Op zaterdag 2 maart viel hij weer in de brievenbus: het jaarboek van het Koninklijke Fries Genootschap voor Geschiedenis en Cultuur en de Fryske Akademy over 2012. Ik maak er graag melding van op dit blog maar het kost toch ongewild nog aardig wat tijd om de informatie op en rijtje te krijgen. Je zou toch mogen verwachten dat op moment van versturen per post er online ook al de nodige informatie beschikbaar zou worden gemaakt. Op zijn minst een inhoudsopgave en een cover. Maar niets is minder waar!
De site van het Fries Genootschap geeft alleen een overzicht van de inhoud vanaf het eerste nummer in 1839 tot en met 2008!
De Fryske Akademy maakt het nog bonter: daar alleen een overzicht t/m 2006. Dan denk je: het zal wel op de site van Afuk staan, die de boekenverkoop doen. Dat is maar deels waar. Sowieso staat er nog niks over 2012, wel over de delen t/m 2011. Echter dat is via de zoekmachine of navigatie van de site bijna niet te vinden. Probeer het maar eens via Vrije Fries of Vrije Fries 2011.
Afijn, genoeg geconstateerd, nu de inhoud. In het eerste hoofdstukje, Van de redactie, wordt een samenvatting gegeven. Leo Verhart beschrijft de verwoede twisten tussen het Rijksmuseum van Oudheden (te Leiden), in de figuur van Jan Hendrik Holwerda, en het Fries Genootschap, vooral in de figuur van P.C.J.A. Boeles.
Nelleke IJssennagger beschrijft de contacten tussen Friezen en Scandinaviërs in de eeuwen rond het jaar 1000. Aan de hand van teksten en voorwerpen behandelt ze de onderlinge conflicten, allianties, handel en uitwisselingen als evenzovele manieren van contact.
Kees Kuiken onderzoekt het boeren-liberalisme in Het Bildt van de grote heren- en vergaderboeren.
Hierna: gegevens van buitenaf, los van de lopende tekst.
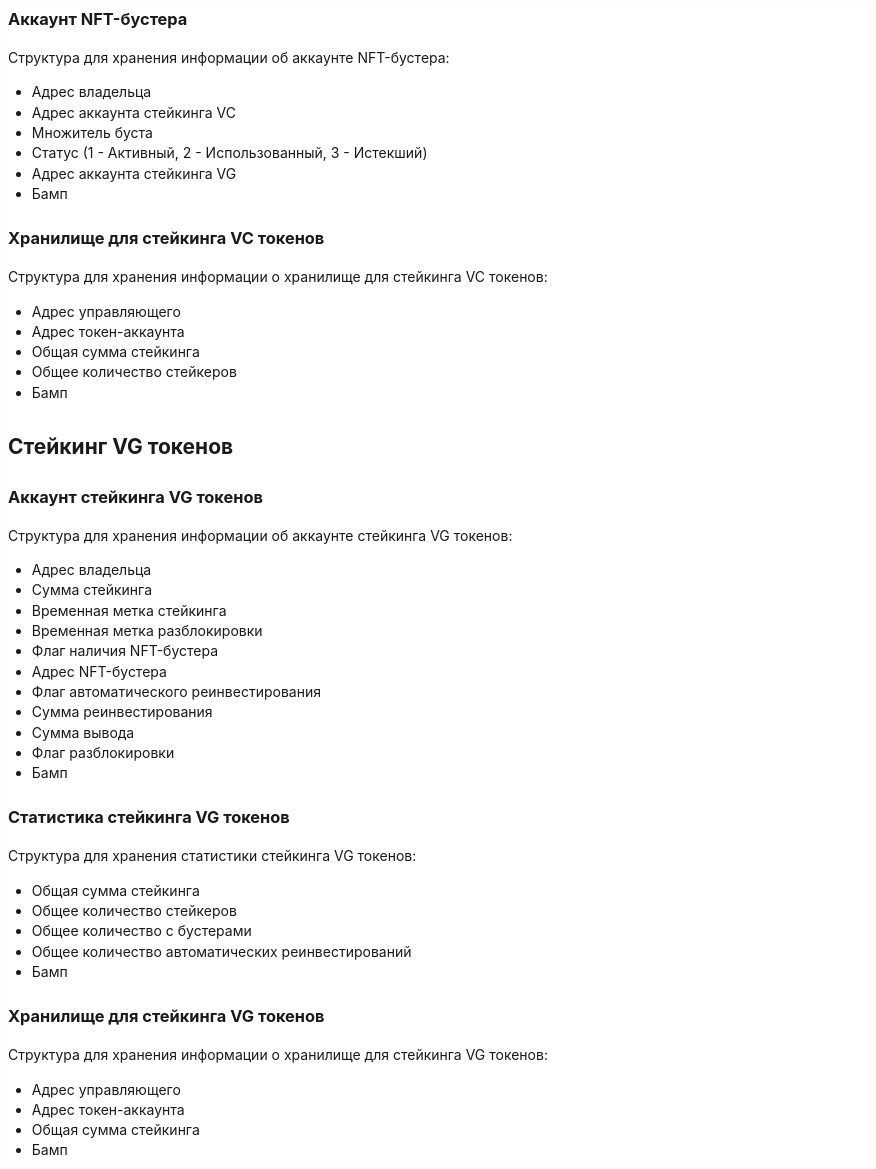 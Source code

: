 ### Аккаунт NFT-бустера

Структура для хранения информации об аккаунте NFT-бустера:
- Адрес владельца
- Адрес аккаунта стейкинга VC
- Множитель буста
- Статус (1 - Активный, 2 - Использованный, 3 - Истекший)
- Адрес аккаунта стейкинга VG
- Бамп

### Хранилище для стейкинга VC токенов

Структура для хранения информации о хранилище для стейкинга VC токенов:
- Адрес управляющего
- Адрес токен-аккаунта
- Общая сумма стейкинга
- Общее количество стейкеров
- Бамп

## Стейкинг VG токенов

### Аккаунт стейкинга VG токенов

Структура для хранения информации об аккаунте стейкинга VG токенов:
- Адрес владельца
- Сумма стейкинга
- Временная метка стейкинга
- Временная метка разблокировки
- Флаг наличия NFT-бустера
- Адрес NFT-бустера
- Флаг автоматического реинвестирования
- Сумма реинвестирования
- Сумма вывода
- Флаг разблокировки
- Бамп

### Статистика стейкинга VG токенов

Структура для хранения статистики стейкинга VG токенов:
- Общая сумма стейкинга
- Общее количество стейкеров
- Общее количество с бустерами
- Общее количество автоматических реинвестирований
- Бамп

### Хранилище для стейкинга VG токенов

Структура для хранения информации о хранилище для стейкинга VG токенов:
- Адрес управляющего
- Адрес токен-аккаунта
- Общая сумма стейкинга
- Бамп
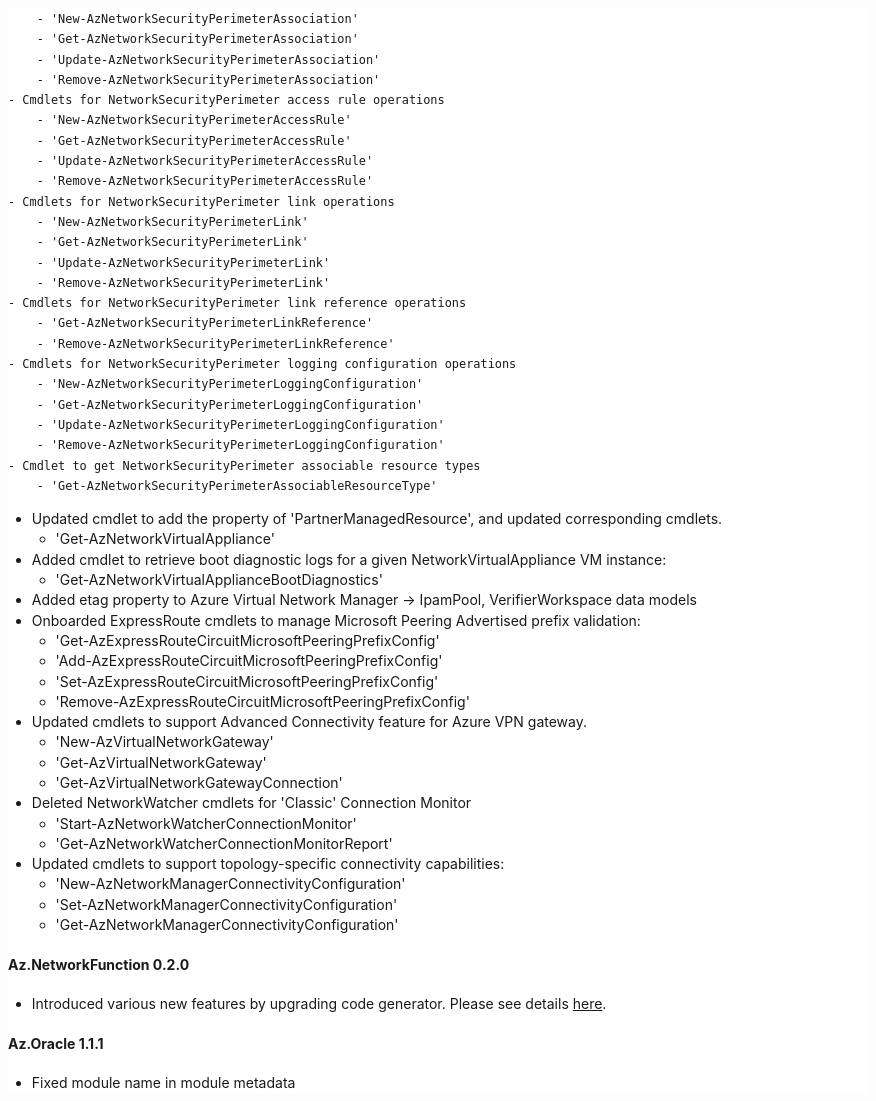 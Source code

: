         - 'New-AzNetworkSecurityPerimeterAssociation'
        - 'Get-AzNetworkSecurityPerimeterAssociation'
        - 'Update-AzNetworkSecurityPerimeterAssociation'
        - 'Remove-AzNetworkSecurityPerimeterAssociation'
    - Cmdlets for NetworkSecurityPerimeter access rule operations
        - 'New-AzNetworkSecurityPerimeterAccessRule'
        - 'Get-AzNetworkSecurityPerimeterAccessRule'
        - 'Update-AzNetworkSecurityPerimeterAccessRule'
        - 'Remove-AzNetworkSecurityPerimeterAccessRule'
    - Cmdlets for NetworkSecurityPerimeter link operations
        - 'New-AzNetworkSecurityPerimeterLink'
        - 'Get-AzNetworkSecurityPerimeterLink'
        - 'Update-AzNetworkSecurityPerimeterLink'
        - 'Remove-AzNetworkSecurityPerimeterLink'
    - Cmdlets for NetworkSecurityPerimeter link reference operations
        - 'Get-AzNetworkSecurityPerimeterLinkReference'
        - 'Remove-AzNetworkSecurityPerimeterLinkReference'
    - Cmdlets for NetworkSecurityPerimeter logging configuration operations
        - 'New-AzNetworkSecurityPerimeterLoggingConfiguration'
        - 'Get-AzNetworkSecurityPerimeterLoggingConfiguration'
        - 'Update-AzNetworkSecurityPerimeterLoggingConfiguration'
        - 'Remove-AzNetworkSecurityPerimeterLoggingConfiguration'
    - Cmdlet to get NetworkSecurityPerimeter associable resource types
        - 'Get-AzNetworkSecurityPerimeterAssociableResourceType'
* Updated cmdlet to add the property of 'PartnerManagedResource', and updated corresponding cmdlets.
    - 'Get-AzNetworkVirtualAppliance'
* Added cmdlet to retrieve boot diagnostic logs for a given NetworkVirtualAppliance VM instance:
    - 'Get-AzNetworkVirtualApplianceBootDiagnostics'
* Added etag property to Azure Virtual Network Manager -> IpamPool, VerifierWorkspace data models
* Onboarded ExpressRoute cmdlets to manage Microsoft Peering Advertised prefix validation:
    - 'Get-AzExpressRouteCircuitMicrosoftPeeringPrefixConfig'
    - 'Add-AzExpressRouteCircuitMicrosoftPeeringPrefixConfig'
    - 'Set-AzExpressRouteCircuitMicrosoftPeeringPrefixConfig'
    - 'Remove-AzExpressRouteCircuitMicrosoftPeeringPrefixConfig'
* Updated cmdlets to support Advanced Connectivity feature for Azure VPN gateway.
    - 'New-AzVirtualNetworkGateway'
    - 'Get-AzVirtualNetworkGateway'
    - 'Get-AzVirtualNetworkGatewayConnection'
* Deleted NetworkWatcher cmdlets for 'Classic' Connection Monitor
    - 'Start-AzNetworkWatcherConnectionMonitor'
    - 'Get-AzNetworkWatcherConnectionMonitorReport'
* Updated cmdlets to support topology-specific connectivity capabilities:
    - 'New-AzNetworkManagerConnectivityConfiguration'
    - 'Set-AzNetworkManagerConnectivityConfiguration'
    - 'Get-AzNetworkManagerConnectivityConfiguration'

#### Az.NetworkFunction 0.2.0
* Introduced various new features by upgrading code generator. Please see details [here](https://github.com/Azure/azure-powershell/blob/main/documentation/Autorest-powershell-v4-new-features.md).

#### Az.Oracle 1.1.1
* Fixed module name in module metadata
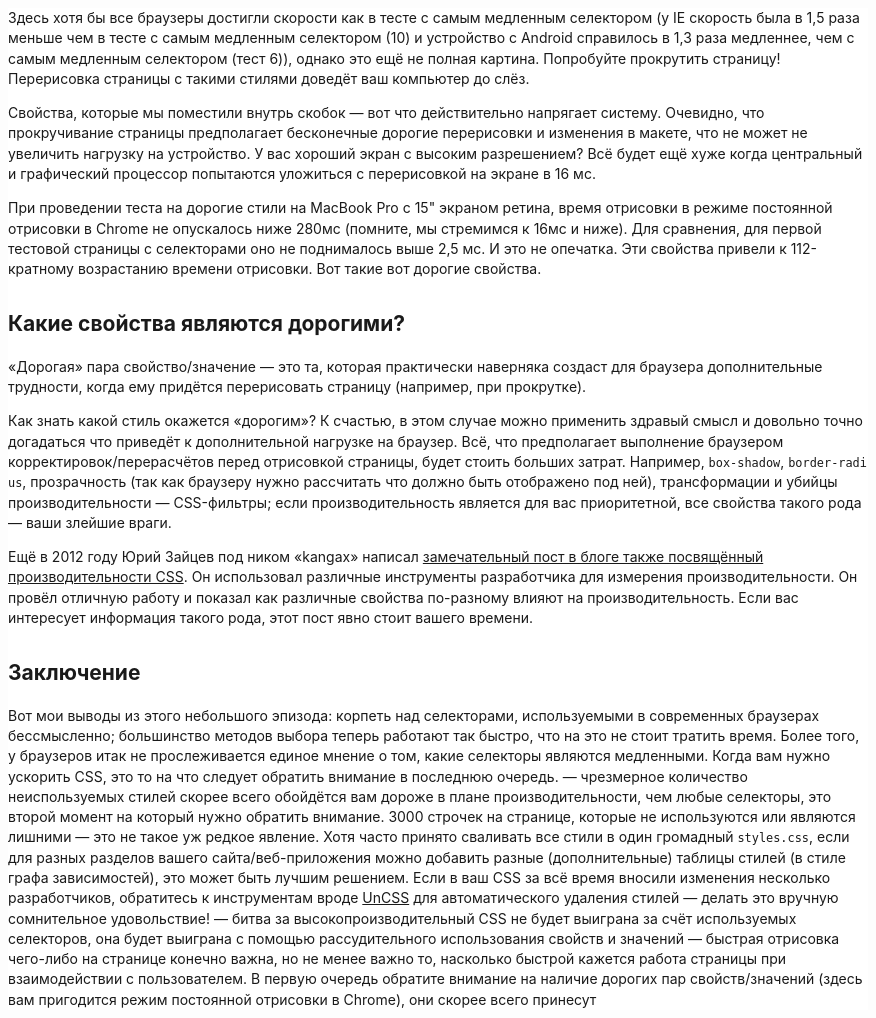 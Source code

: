 Здесь хотя бы все браузеры достигли скорости как в тесте с самым медленным 
селектором (у IE скорость была в 1,5 раза меньше чем в тесте с самым медленным 
селектором (10) и устройство с Android справилось в 1,3 раза медленнее, чем с 
самым медленным селектором (тест 6)), однако это ещё не полная картина. 
Попробуйте прокрутить страницу! Перерисовка страницы с такими стилями доведёт 
ваш компьютер до слёз.

Свойства, которые мы поместили внутрь скобок — вот что действительно напрягает 
систему. Очевидно, что прокручивание страницы предполагает бесконечные дорогие 
перерисовки и изменения в макете, что не может не увеличить нагрузку на 
устройство. У вас хороший экран с высоким разрешением? Всё будет ещё хуже когда 
центральный и графический процессор попытаются уложиться с перерисовкой на 
экране в 16 мс.

При проведении теста на дорогие стили на MacBook Pro с 15" экраном ретина, время 
отрисовки в режиме постоянной отрисовки в Chrome не опускалось ниже 280мс 
(помните, мы стремимся к 16мс и ниже). Для сравнения, для первой тестовой 
страницы с селекторами оно не поднималось выше 2,5 мс. И это не опечатка. Эти 
свойства привели к 112-кратному возрастанию времени отрисовки. Вот такие вот 
дорогие свойства. 

## Какие свойства являются дорогими?

«Дорогая» пара свойство/значение — это та, которая практически наверняка создаст 
для браузера дополнительные трудности, когда ему придётся перерисовать страницу 
(например, при прокрутке).

Как знать какой стиль окажется «дорогим»? К счастью, в этом случае можно 
применить здравый смысл и довольно точно догадаться что приведёт к 
дополнительной нагрузке на браузер. Всё, что предполагает выполнение браузером 
корректировок/перерасчётов перед отрисовкой страницы, будет стоить больших 
затрат. Например, `box-shadow`, `border-radius`, прозрачность (так как браузеру 
нужно рассчитать что должно быть отображено под ней), трансформации и убийцы 
производительности — CSS-фильтры; если производительность является для вас 
приоритетной, все свойства такого рода — ваши злейшие враги.

Ещё в 2012 году Юрий Зайцев под ником «kangax» написал [замечательный пост в 
блоге также посвящённый производительности CSS][30]. Он использовал различные 
инструменты разработчика для измерения производительности. Он провёл отличную 
работу и показал как различные свойства по-разному влияют на производительность. 
Если вас интересует информация такого рода, этот пост явно стоит вашего времени.

## Заключение

Вот мои выводы из этого небольшого эпизода: корпеть над селекторами, 
используемыми в современных браузерах бессмысленно; большинство методов выбора 
теперь работают так быстро, что на это не стоит тратить время. Более того, у 
браузеров итак не прослеживается единое мнение о том, какие селекторы являются 
медленными. Когда вам нужно ускорить CSS, это то на что следует обратить 
внимание в последнюю очередь. — чрезмерное количество неиспользуемых стилей 
скорее всего обойдётся вам дороже в плане производительности, чем любые 
селекторы, это второй момент на который нужно обратить внимание. 3000 строчек на 
странице, которые не используются или являются лишними — это не такое уж редкое 
явление. Хотя часто принято сваливать все стили в один громадный `styles.css`, 
если для разных разделов вашего сайта/веб-приложения можно добавить разные 
(дополнительные) таблицы стилей (в стиле графа зависимостей), это может быть 
лучшим решением. Если в ваш CSS за всё время вносили изменения несколько 
разработчиков, обратитесь к инструментам вроде [UnCSS][31] для автоматического 
удаления стилей — делать это вручную сомнительное удовольствие! — битва за 
высокопроизводительный CSS не будет выиграна за счёт используемых селекторов, 
она будет выиграна с помощью рассудительного использования свойств и значений — 
быстрая отрисовка чего-либо на странице конечно важна, но не менее важно то, 
насколько быстрой кажется работа страницы при взаимодействии с пользователем. В 
первую очередь обратите внимание на наличие дорогих пар свойств/значений (здесь 
вам пригодится режим постоянной отрисовки в Chrome), они скорее всего принесут 

[1]: http://stevesouders.com/
[2]: http://benfrain.com/
[3]: http://calendar.perfplanet.com/2011/css-selector-performance-has-changed-for-the-better/
[4]: http://benfrain.com/selector-test/01.html
[5]: http://benfrain.com/selector-test/02.html
[6]: http://benfrain.com/selector-test/03.html
[7]: http://benfrain.com/selector-test/04.html
[8]: http://benfrain.com/selector-test/05.html
[9]: http://benfrain.com/selector-test/06.html
[10]: http://benfrain.com/selector-test/07.html
[11]: http://benfrain.com/selector-test/08.html
[12]: http://benfrain.com/selector-test/09.html
[13]: http://benfrain.com/selector-test/10.html
[14]: http://benfrain.com/selector-test/11.html
[15]: http://benfrain.com/selector-test/12.html
[16]: http://benfrain.com/selector-test/13.html
[17]: http://benfrain.com/selector-test/14.html
[18]: http://benfrain.com/selector-test/15.html
[19]: http://benfrain.com/selector-test/16.html
[20]: http://benfrain.com/selector-test/17.html
[21]: http://benfrain.com/selector-test/18.html
[22]: http://benfrain.com/selector-test/19.html
[23]: http://benfrain.com/selector-test/20.html
[24]: https://github.com/benfrain/css-performance-tests
[25]: http://benfrain.com/selector-test/06.html
[26]: http://benfrain.com/selector-test/10.html
[27]: http://benfrain.com/selector-test/2-01.html
[28]: http://benfrain.com/selector-test/2-02.html
[29]: http://benfrain.com/selector-test/3-01.html
[30]: http://perfectionkills.com/profiling-css-for-fun-and-profit-optimization-notes/
[31]: https://github.com/giakki/uncss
Eeltsje Hettinga levert een mooi essay over de poëzie van de vorig jaar overleden schrijver Trinus Riemersma.
Joke Corporaal behandelt in haar artikel de Friese literatuur van o.a. Anne Wadman.
Persoonlijk het meest interessante artikel, gelardeerd met kleurenfoto's, vind ik dat van Saskia Kuus. Zij trekt de stelling van Piet Bakker, auteur van het standaardwerk over de Friese schilderkunst in de Gouden Eeuw, dat vooral adellijke milieus met portretschilderijen uiting gaven aan hun familiebewustzijn, in twijfel. Zij illustreert dit met het voorbeeld van de uit een familie van eigenerfden afkomstige regent Dirk Fogelsangh (1600-1663), die schilders veelvuldig opdracht gaf om hemzelf en familieleden te portretteren.
Justin Kroesen presenteert tenslotte een overzicht van het Friese katholieke kerkzilver uit het tijdperk van de protestantse Republiek, met bijzondere aandacht voor de daarop aangebrachte beeldtaal.
Inhoudsopgave:
- Terug in het land van herkomst, Leo Verhart.
- Friezen en Scandinaviërs in de Vikingtijd, Nelleke IJssennagger.
- Fries katholiek kerkzilver.
- Anne Wadman tussen moeder- en vadertaal.
- Oer de poézy fan Trinus Riemersma.
- De portretopdrachten van Dirk Fogelsangh (1600-1663).
- 'Zijne vrijzinnige denkbeelden omtrent de staatshuishouding'. Bildts protoliberalisme en liberalisme 1814-1851, Kees Kuiken.
- Archeologische kroniek, Ernst Taayke.
- Jaarverslag Koninklijk Fries Genootschap.